- [To do] Whenever a line of the entries below holds the string "bigdata", copy that line and return it.

Data extract Block Start

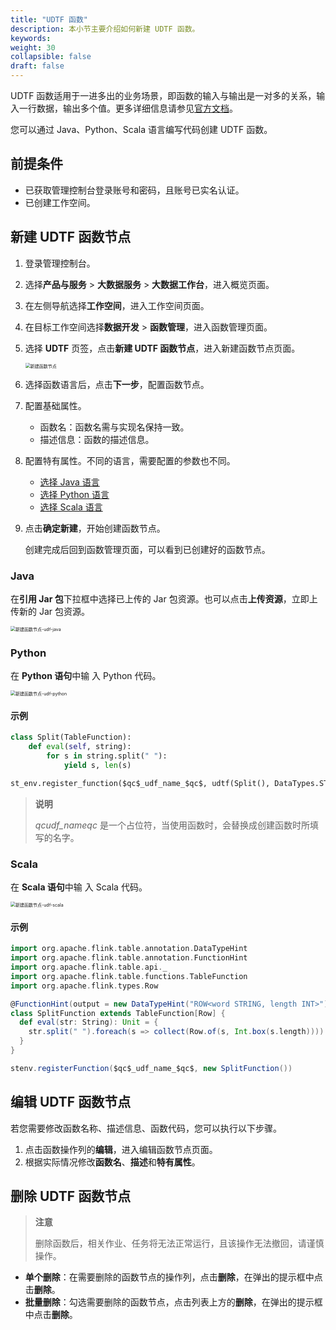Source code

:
 ```yaml
---
title: "UDTF 函数"
description: 本小节主要介绍如何新建 UDTF 函数。 
keywords: 
weight: 30
collapsible: false
draft: false
---
```


UDTF 函数适用于一进多出的业务场景，即函数的输入与输出是一对多的关系，输入一行数据，输出多个值。更多详细信息请参见[官方文档](https://nightlies.apache.org/flink/flink-docs-release-1.12/zh/dev/table/functions/udfs.html#%E8%A1%A8%E5%80%BC%E5%87%BD%E6%95%B0)。

您可以通过 Java、Python、Scala 语言编写代码创建 UDTF 函数。

## 前提条件

- 已获取管理控制台登录账号和密码，且账号已实名认证。
- 已创建工作空间。

## 新建 UDTF 函数节点

1. 登录管理控制台。
2. 选择**产品与服务** > **大数据服务** > **大数据工作台**，进入概览页面。
3. 在左侧导航选择**工作空间**，进入工作空间页面。
4. 在目标工作空间选择**数据开发** > **函数管理**，进入函数管理页面。
5. 选择 **UDTF** 页签，点击**新建 UDTF 函数节点**，进入新建函数节点页面。
   
   <img src="/bigdata/dataomnis/_images/create_function_node.png" alt="新建函数节点" style="zoom:50%;" />

6. 选择函数语言后，点击**下一步**，配置函数节点。
7. 配置基础属性。

   - 函数名：函数名需与实现名保持一致。
   - 描述信息：函数的描述信息。

8. 配置特有属性。不同的语言，需要配置的参数也不同。
    
   - [选择 Java 语言](#java)
   - [选择 Python 语言](#python)
   - [选择 Scala 语言](#scala)

9. 点击**确定新建**，开始创建函数节点。
    
    创建完成后回到函数管理页面，可以看到已创建好的函数节点。 

### Java

在**引用 Jar 包**下拉框中选择已上传的 Jar 包资源。也可以点击**上传资源**，立即上传新的 Jar 包资源。

<img src="/bigdata/dataomnis/_images/create_udf_java.png" alt="新建函数节点-udf-java" style="zoom:50%;" />

### Python

在 **Python 语句**中输 入 Python 代码。

<img src="/bigdata/dataomnis/_images/create_udf_python.png" alt="新建函数节点-udf-python" style="zoom:50%;" />

#### 示例

```python
class Split(TableFunction):
    def eval(self, string):
        for s in string.split(" "):
            yield s, len(s)

st_env.register_function($qc$_udf_name_$qc$, udtf(Split(), DataTypes.STRING(), [DataTypes.STRING(), DataTypes.INT()]))
```

> **说明**
>
> $qc$_udf_name_$qc$ 是一个占位符，当使用函数时，会替换成创建函数时所填写的名字。

### Scala

在 **Scala 语句**中输 入 Scala 代码。

<img src="/bigdata/dataomnis/_images/create_udf_scala.png" alt="新建函数节点-udf-scala" style="zoom:50%;" />

#### 示例

```scala
import org.apache.flink.table.annotation.DataTypeHint
import org.apache.flink.table.annotation.FunctionHint
import org.apache.flink.table.api._
import org.apache.flink.table.functions.TableFunction
import org.apache.flink.types.Row

@FunctionHint(output = new DataTypeHint("ROW<word STRING, length INT>"))
class SplitFunction extends TableFunction[Row] {
  def eval(str: String): Unit = {
    str.split(" ").foreach(s => collect(Row.of(s, Int.box(s.length))))
  }
}

stenv.registerFunction($qc$_udf_name_$qc$, new SplitFunction())
```

## 编辑 UDTF 函数节点

若您需要修改函数名称、描述信息、函数代码，您可以执行以下步骤。

1. 点击函数操作列的**编辑**，进入编辑函数节点页面。
2. 根据实际情况修改**函数名**、**描述**和**特有属性**。

## 删除 UDTF 函数节点

> **注意**
>
> 删除函数后，相关作业、任务将无法正常运行，且该操作无法撤回，请谨慎操作。

- **单个删除**：在需要删除的函数节点的操作列，点击**删除**，在弹出的提示框中点击**删除**。    
- **批量删除**：勾选需要删除的函数节点，点击列表上方的**删除**，在弹出的提示框中点击**删除**。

Data extract Block End

- [Response to this exercise]
   <img src="/bigdata/dataomnis/_images/create_function_node.png" alt="新建函数节点" style="zoom:50%;" />
<img src="/bigdata/dataomnis/_images/create_udf_java.png" alt="新建函数节点-udf-java" style="zoom:50%;" />
<img src="/bigdata/dataomnis/_images/create_udf_python.png" alt="新建函数节点-udf-python" style="zoom:50%;" />
<img src="/bigdata/dataomnis/_images/create_udf_scala.png" alt="新建函数节点-udf-scala" style="zoom:50%;" />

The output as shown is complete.